"Die Akte Adenauer" von Ralf Langroth im Check

BRD anno 1953: Verletzliche Demokratie

Wie der Titel „Die Akte Adenauer“ schon vermuten lässt, führt uns der Autor Ralf Langroth in die Anfangszeit der Bundesrepublik Deutschland zurück. Genau gesagt in den Sommer des Jahres 1953, die heiße Phase des Wahlkampfes für die zweite Wahl zum Deutschen Bundestages, in dem SPD-Kandidat Herbert Wehner CDU-Kanzler Konrad Adenauer herausfordert. Eine Zeit, in der die Szenerie auf der politischen Bühne noch wesentlich übersichtlicher ist. Die Mehrheitsverhältnisse deshalb um einiges stabiler sind. Was nicht zwangsläufig für die Demokratie gilt. Deren Erhaltung liegt vier Jahre nach der Staatsgründung in den Händen der Alliierten, an erster Stelle der Amerikaner. Deutschland ist weniger ein souveräner Staat, als vielmehr eine Pufferzone im Konflikt mit der Sowjetunion, deren Einflussbereich an der neuen innerdeutschen Grenze endet. Ein Spielball amerikanischer Interessen, die sich innerhalb kürzester Zeit geändert haben. Nach der Blockade West-Berlins durch die Russen und mit dem Beginn des Koreakrieges verlagerte sich der Schwerpunkt amerikanischer Politik in Deutschland von der Entnazifizierung hin zum Anti-Kommunismus.

Von Tobias Elsaesser

Philipp Gerber: Vom amerikanischen Geheimdienst zum BKA

Eine nicht ungefährliche Zielverschiebung, wie Philipp Gerber feststellen muss, als der amerikanische Geheimdienst ihn in den Einsatz in die Bundeshauptstadt Bonn schickt. Ein Hauptkommissar des BKA wurde ermordet, Gerber soll sein Nachfolger werden und den Mord aufklären. Gerber wundert sich zunächst über den Auftrag und muss feststellen, dass er – wie die gerade einmal vier Jahre alte BRD – seinen Platz in der Welt erst noch finden muss.

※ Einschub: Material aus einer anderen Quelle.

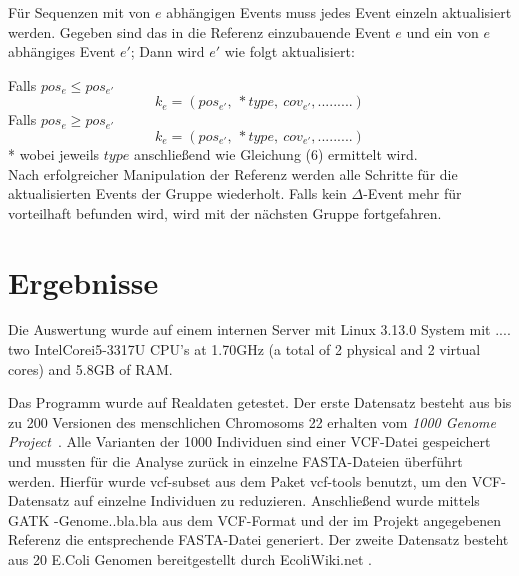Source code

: \documentclass[12pt]{article}
\begin{document}
Für Sequenzen mit von $e$ abhängigen Events muss jedes Event einzeln aktualisiert werden. Gegeben sind das in die Referenz einzubauende Event $e$ und ein von $e$ abhängiges Event $e'$; Dann wird $e'$ wie folgt aktualisiert:

\noindent Falls $pos_{e} \le pos_{e'}$
\begin{equation}
k_{e} = (pos_{e'},~*type,~cov_{e'},.........)
\end{equation}
Falls $pos_{e} \ge pos_{e'}$
\begin{equation}
k_{e} = (pos_{e'},~*type,~cov_{e'},.........)
\end{equation}
* wobei jeweils $type$ anschließend wie Gleichung (6) ermittelt wird.\\

\noindent Nach erfolgreicher Manipulation der Referenz werden alle Schritte für die aktualisierten Events der Gruppe wiederholt. Falls kein $\Delta$-Event mehr für vorteilhaft befunden wird, wird mit der nächsten Gruppe fortgefahren.

\pagebreak
\section{Ergebnisse}
Die Auswertung wurde auf einem internen Server mit Linux 3.13.0 System mit .... two Intel\textregistered Core\texttrademark i5-3317U CPU's at 1.70GHz (a total of 2 physical and 2 virtual cores) and 5.8GB of RAM. 

Das Programm wurde auf Realdaten getestet. Der erste Datensatz besteht aus bis zu 200 Versionen des menschlichen Chromosoms 22 erhalten vom \textit{1000 Genome Project}~\cite{1000genomes}. Alle Varianten der 1000 Individuen sind einer VCF-Datei gespeichert und mussten für die Analyse zurück in einzelne FASTA-Dateien überführt werden. Hierfür wurde vcf-subset aus dem Paket vcf-tools benutzt, um den VCF-Datensatz auf einzelne Individuen zu reduzieren. Anschließend wurde mittels GATK -Genome..bla.bla aus dem VCF-Format und der im Projekt angegebenen Referenz die entsprechende FASTA-Datei generiert. Der zweite Datensatz besteht aus 20 E.Coli Genomen bereitgestellt durch EcoliWiki.net \cite{DATA:ecoli}.
\end{document}
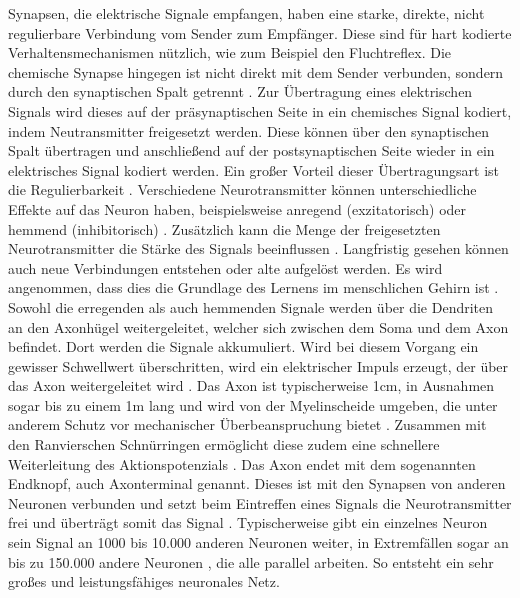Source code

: Synapsen, die elektrische Signale empfangen, haben eine starke, direkte, nicht regulierbare Verbindung vom Sender zum Empfänger. Diese sind für hart kodierte Verhaltensmechanismen nützlich, wie zum Beispiel den Fluchtreflex. Die chemische Synapse hingegen ist nicht direkt mit dem Sender verbunden, sondern durch den synaptischen Spalt getrennt \cite{kriesel2008kleiner}. Zur Übertragung eines elektrischen Signals wird dieses auf der präsynaptischen Seite in ein chemisches Signal kodiert, indem Neutransmitter freigesetzt werden. Diese können über den synaptischen Spalt übertragen und anschließend auf der postsynaptischen Seite wieder in ein elektrisches Signal kodiert werden. Ein großer Vorteil dieser Übertragungsart ist die Regulierbarkeit \cite{kriesel2008kleiner}. Verschiedene Neurotransmitter können unterschiedliche Effekte auf das Neuron haben, beispielsweise anregend (exzitatorisch) oder hemmend (inhibitorisch) \cite{kirschbaum2008biopsychologie}. Zusätzlich kann die Menge der freigesetzten Neurotransmitter die Stärke des Signals beeinflussen \cite{kriesel2008kleiner}. Langfristig gesehen können auch neue Verbindungen entstehen oder alte aufgelöst werden. Es wird angenommen, dass dies die Grundlage des Lernens im menschlichen Gehirn ist \cite{russell2013kunstliche}.\\
Sowohl die erregenden als auch hemmenden Signale werden über die Dendriten an den Axonhügel weitergeleitet, welcher sich zwischen dem Soma und dem Axon befindet. Dort werden die Signale akkumuliert. Wird bei diesem Vorgang ein gewisser Schwellwert überschritten, wird ein elektrischer Impuls erzeugt, der über das Axon weitergeleitet wird \cite{kirschbaum2008biopsychologie}. Das Axon ist typischerweise 1cm, in Ausnahmen sogar bis zu einem 1m lang und wird von der Myelinscheide umgeben, die unter anderem Schutz vor mechanischer Überbeanspruchung bietet \cite{russell2013kunstliche}. Zusammen mit den Ranvierschen Schnürringen  ermöglicht diese zudem eine schnellere Weiterleitung des Aktionspotenzials \cite{kirschbaum2008biopsychologie}. Das Axon endet mit dem sogenannten Endknopf, auch Axonterminal genannt. Dieses ist mit den Synapsen von anderen Neuronen verbunden und setzt beim Eintreffen eines Signals die Neurotransmitter frei und überträgt somit das Signal \cite{kirschbaum2008biopsychologie}. Typischerweise gibt ein einzelnes Neuron sein Signal an 1000 bis 10.000 anderen Neuronen weiter, in Extremfällen sogar an bis zu 150.000 andere Neuronen \cite{zell2003simulation}, die alle parallel arbeiten. So entsteht ein sehr großes und leistungsfähiges neuronales Netz. 


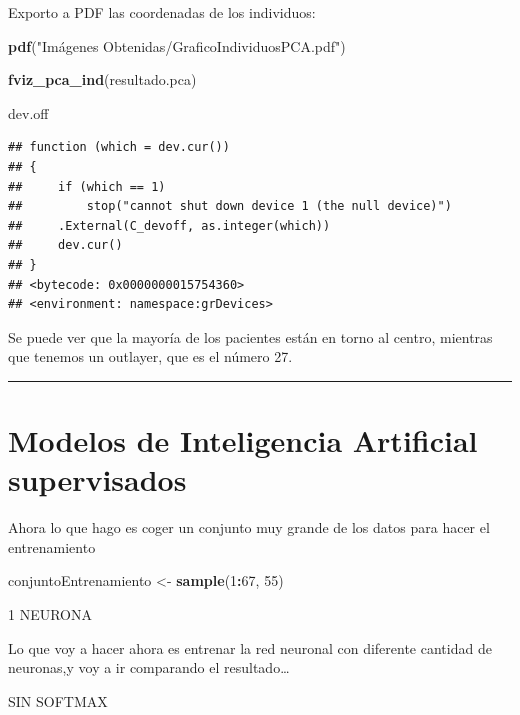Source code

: \documentclass[]{article}
\newenvironment{Shaded}{\begin{snugshade}}{\end{snugshade}}
\newcommand{\KeywordTok}[1]{\textcolor[rgb]{0.13,0.29,0.53}{\textbf{#1}}}
\newcommand{\DecValTok}[1]{\textcolor[rgb]{0.00,0.00,0.81}{#1}}
\newcommand{\StringTok}[1]{\textcolor[rgb]{0.31,0.60,0.02}{#1}}
\newcommand{\OperatorTok}[1]{\textcolor[rgb]{0.81,0.36,0.00}{\textbf{#1}}}
\newcommand{\NormalTok}[1]{#1}
\begin{document}
Exporto a PDF las coordenadas de los individuos:

\begin{Shaded}
\begin{Highlighting}[]
\KeywordTok{pdf}\NormalTok{(}\StringTok{"Imágenes Obtenidas/GraficoIndividuosPCA.pdf"}\NormalTok{)}

\KeywordTok{fviz_pca_ind}\NormalTok{(resultado.pca)}

\NormalTok{dev.off}
\end{Highlighting}
\end{Shaded}

\begin{verbatim}
## function (which = dev.cur()) 
## {
##     if (which == 1) 
##         stop("cannot shut down device 1 (the null device)")
##     .External(C_devoff, as.integer(which))
##     dev.cur()
## }
## <bytecode: 0x0000000015754360>
## <environment: namespace:grDevices>
\end{verbatim}

Se puede ver que la mayoría de los pacientes están en torno al centro,
mientras que tenemos un outlayer, que es el número 27.

\begin{center}\rule{0.5\linewidth}{\linethickness}\end{center}

\section{Modelos de Inteligencia Artificial
supervisados}\label{modelos-de-inteligencia-artificial-supervisados}

Ahora lo que hago es coger un conjunto muy grande de los datos para
hacer el entrenamiento

\begin{Shaded}
\begin{Highlighting}[]
\NormalTok{conjuntoEntrenamiento <-}\StringTok{ }\KeywordTok{sample}\NormalTok{(}\DecValTok{1}\OperatorTok{:}\DecValTok{67}\NormalTok{, }\DecValTok{55}\NormalTok{)}
\end{Highlighting}
\end{Shaded}

1 NEURONA

Lo que voy a hacer ahora es entrenar la red neuronal con diferente
cantidad de neuronas,y voy a ir comparando el resultado\ldots{}

SIN SOFTMAX
\end{document}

Auf der Suche nach Heimat und Bestimmung

Vor dem Krieg flüchteten seine Eltern vor den Nazis nach Amerika, Gerber trat der US-Army bei, kämpfte gegen die Nazis, marschierte in sein Geburtsland ein und will nun beim Wiederaufbau helfen, seine Zukunft hat er eigentlich in den USA geplant. Doch genau diese USA kommen ihm nun dabei in die Quere. Um die „Rote Gefahr“ im Fall eines Krieges bekämpfen zu können, hat der US-Geheimdienst ein Netz von sogenannten Stay-Behind-Agenten gebildet. Sie sollen sich im Falle einer sowjetischen Invasion überrollen lassen, Sabotageakte begehen und aus dem Untergrund weiterkämpfen. Die einzige Voraussetzung: Eine stramme anti-kommunistische Gesinnung, und so tummelt sich auch eine nicht unbeachtliche Anzahl ehemaliger Nazis in diesem Agentennetz. Diese pflegen wiederum Verbindungen zu Partisanen, die gegen Kriegsende in den sogenannten Werwolf-Gruppen der SS aktiv waren und die Alliierten aus dem Untergrund bekämpfen sollten. Nun wittern sie ihre Chance, die „alte Ordnung“ gewaltsam wiederherstellen zu können. Als die Sache aufzufliegen droht, versuchen die Amerikaner, ihre Beteiligung daran zu vertuschen. Und Gerber sitzt plötzlich zwischen den Stühlen. Er muss sich entscheiden, welchem Land und welcher Institution er gegenüber loyal ist, und herausfinden, wo seine Heimat ist.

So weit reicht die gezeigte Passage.